An illustrative example
Suppose that we have a computation graph shown above. The variable d and e is the output, and a is the input. For example,
import torch
from torch.autograd import Variable
a = Variable(torch.rand(1, 4), requires_grad=True)
b = a**2
c = b*2
d = c.mean()
e = c.sum()
when we do d.backward(), that is fine. After this computation, the parts of the graph that calculate d will be freed by default to save memory. So if we do e.backward(), the error message will pop up. In order to do e.backward(), we have to set the parameter retain_graph to True in d.backward(), i.e.,
d.backward(retain_graph=True)
As long as you use retain_graph=True in your backward method, you can do backward any time you want:
d.backward(retain_graph=True) # fine
e.backward(retain_graph=True) # fine
d.backward() # also fine
e.backward() # error will occur!
More useful discussion can be found here.
A real use case
Right now, a real use case is multi-task learning where you have multiple losses that maybe be at different layers.
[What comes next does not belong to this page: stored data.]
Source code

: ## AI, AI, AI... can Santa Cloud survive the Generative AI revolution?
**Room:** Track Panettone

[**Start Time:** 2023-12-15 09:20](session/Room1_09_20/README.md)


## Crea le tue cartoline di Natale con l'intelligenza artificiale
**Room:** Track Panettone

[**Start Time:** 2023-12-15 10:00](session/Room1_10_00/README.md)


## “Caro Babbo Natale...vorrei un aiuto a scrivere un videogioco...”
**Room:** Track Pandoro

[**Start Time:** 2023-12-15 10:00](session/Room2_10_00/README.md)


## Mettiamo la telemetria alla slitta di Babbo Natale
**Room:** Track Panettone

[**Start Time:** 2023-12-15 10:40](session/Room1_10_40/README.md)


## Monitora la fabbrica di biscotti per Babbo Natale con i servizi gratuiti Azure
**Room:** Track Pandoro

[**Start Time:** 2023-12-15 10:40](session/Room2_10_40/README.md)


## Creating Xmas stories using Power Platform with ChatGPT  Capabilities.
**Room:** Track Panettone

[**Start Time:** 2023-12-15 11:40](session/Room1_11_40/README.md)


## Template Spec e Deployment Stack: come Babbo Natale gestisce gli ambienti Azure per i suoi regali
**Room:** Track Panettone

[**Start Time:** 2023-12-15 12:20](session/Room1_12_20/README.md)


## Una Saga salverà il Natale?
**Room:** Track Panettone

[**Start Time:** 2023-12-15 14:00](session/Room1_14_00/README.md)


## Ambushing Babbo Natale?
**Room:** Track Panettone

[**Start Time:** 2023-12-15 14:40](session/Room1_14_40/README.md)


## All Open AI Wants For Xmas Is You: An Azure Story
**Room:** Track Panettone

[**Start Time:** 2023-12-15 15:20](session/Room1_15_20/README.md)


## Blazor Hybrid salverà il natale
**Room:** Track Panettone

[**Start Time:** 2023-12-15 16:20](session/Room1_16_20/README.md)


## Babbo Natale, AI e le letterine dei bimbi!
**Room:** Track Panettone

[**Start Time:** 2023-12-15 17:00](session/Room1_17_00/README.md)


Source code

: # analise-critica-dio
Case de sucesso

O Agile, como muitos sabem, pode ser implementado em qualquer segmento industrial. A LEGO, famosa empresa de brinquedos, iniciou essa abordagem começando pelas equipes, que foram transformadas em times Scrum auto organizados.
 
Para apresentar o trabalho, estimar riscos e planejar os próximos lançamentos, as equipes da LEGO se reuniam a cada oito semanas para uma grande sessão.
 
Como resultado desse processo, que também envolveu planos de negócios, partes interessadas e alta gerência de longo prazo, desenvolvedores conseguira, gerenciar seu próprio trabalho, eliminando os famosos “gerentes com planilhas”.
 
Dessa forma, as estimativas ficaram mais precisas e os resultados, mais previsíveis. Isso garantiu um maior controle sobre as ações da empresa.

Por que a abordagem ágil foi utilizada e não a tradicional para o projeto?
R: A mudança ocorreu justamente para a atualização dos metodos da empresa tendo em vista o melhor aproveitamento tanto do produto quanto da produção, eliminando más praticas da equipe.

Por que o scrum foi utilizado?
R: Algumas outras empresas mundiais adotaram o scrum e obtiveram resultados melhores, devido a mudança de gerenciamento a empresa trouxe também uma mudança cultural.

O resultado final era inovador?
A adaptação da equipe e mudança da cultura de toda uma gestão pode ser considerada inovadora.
Suppose that you have 2 losses: loss1 and loss2 and they reside in different layers. In order to backprop the gradient of loss1 and loss2 w.r.t to the learnable weight of your network independently. You have to use retain_graph=True in backward() method in the first back-propagated loss.
# suppose you first back-propagate loss1, then loss2 (you can also do the reverse)
loss1.backward(retain_graph=True)
loss2.backward() # now the graph is freed, and next process of batch gradient descent is ready
optimizer.step() # update the network parameters

This is a very useful feature when you have more than one output of a network. Here's a completely made up example: imagine you want to build some random convolutional network that you can ask two questions of: Does the input image contain a cat, and does the image contain a car?
One way of doing this is to have a network that shares the convolutional layers, but that has two parallel classification layers following (forgive my terrible ASCII graph, but this is supposed to be three convlayers, followed by three fully connected layers, one for cats and one for cars):
-- FC - FC - FC - cat?
Conv - Conv - Conv -|
-- FC - FC - FC - car?
Given a picture that we want to run both branches on, when training the network, we can do so in several ways. First (which would probably be the best thing here, illustrating how bad the example is), we simply compute a loss on both assessments and sum the loss, and then backpropagate.
However, there's another scenario - in which we want to do this sequentially. First we want to backprop through one branch, and then through the other (I have had this use-case before, so it is not completely made up). In that case, running .backward() on one graph will destroy any gradient information in the convolutional layers, too, and the second branch's convolutional computations (since these are the only ones shared with the other branch) will not contain a graph anymore! That means, that when we try to backprop through the second branch, Pytorch will throw an error since it cannot find a graph connecting the input to the output!
In these cases, we can solve the problem by simple retaining the graph on the first backward pass. The graph will then not be consumed, but only be consumed by the first backward pass that does not require to retain it.
EDIT: If you retain the graph at all backward passes, the implicit graph definitions attached to the output variables will never be freed. There might be a usecase here as well, but I cannot think of one. So in general, you should make sure that the last backwards pass frees the memory by not retaining the graph information.
As for what happens for multiple backward passes: As you guessed, pytorch accumulates gradients by adding them in-place (to a variable's/parameters .grad property).
This can be very useful, since it means that looping over a batch and processing it once at a time, accumulating the gradients at the end, will do the same optimization step as doing a full batched update (which only sums up all the gradients as well). While a fully batched update can be parallelized more, and is thus generally preferable, there are cases where batched computation is either very, very difficult to implement or simply not possible. Using this accumulation, however, we can still rely on some of the nice stabilizing properties that batching brings. (If not on the performance gain)

Related

Impact of using data shuffling in Pytorch dataloader

I implemented an image classification network to classify a dataset of 100 classes by using Alexnet as a pretrained model and changing the final output layers.
I noticed when I was loading my data like
trainloader = torch.utils.data.DataLoader(train_data, batch_size=32, shuffle=False)
, I was getting accuracy on validation dataset around 2-3 % for around 10 epochs but when I just changed shuffle=True and retrained the network, the accuracy jumped to 70% in the first epoch itself.
I was wondering if it happened because in the first case the network was being shown one example after the other continuously for just one class for few instances resulting in network making poor generalizations during training or is there some other reason behind it?
But, I did not expect that to have such a drastic impact.
P.S: All the code and parameters were exactly the same for both the cases except changing the shuffle option.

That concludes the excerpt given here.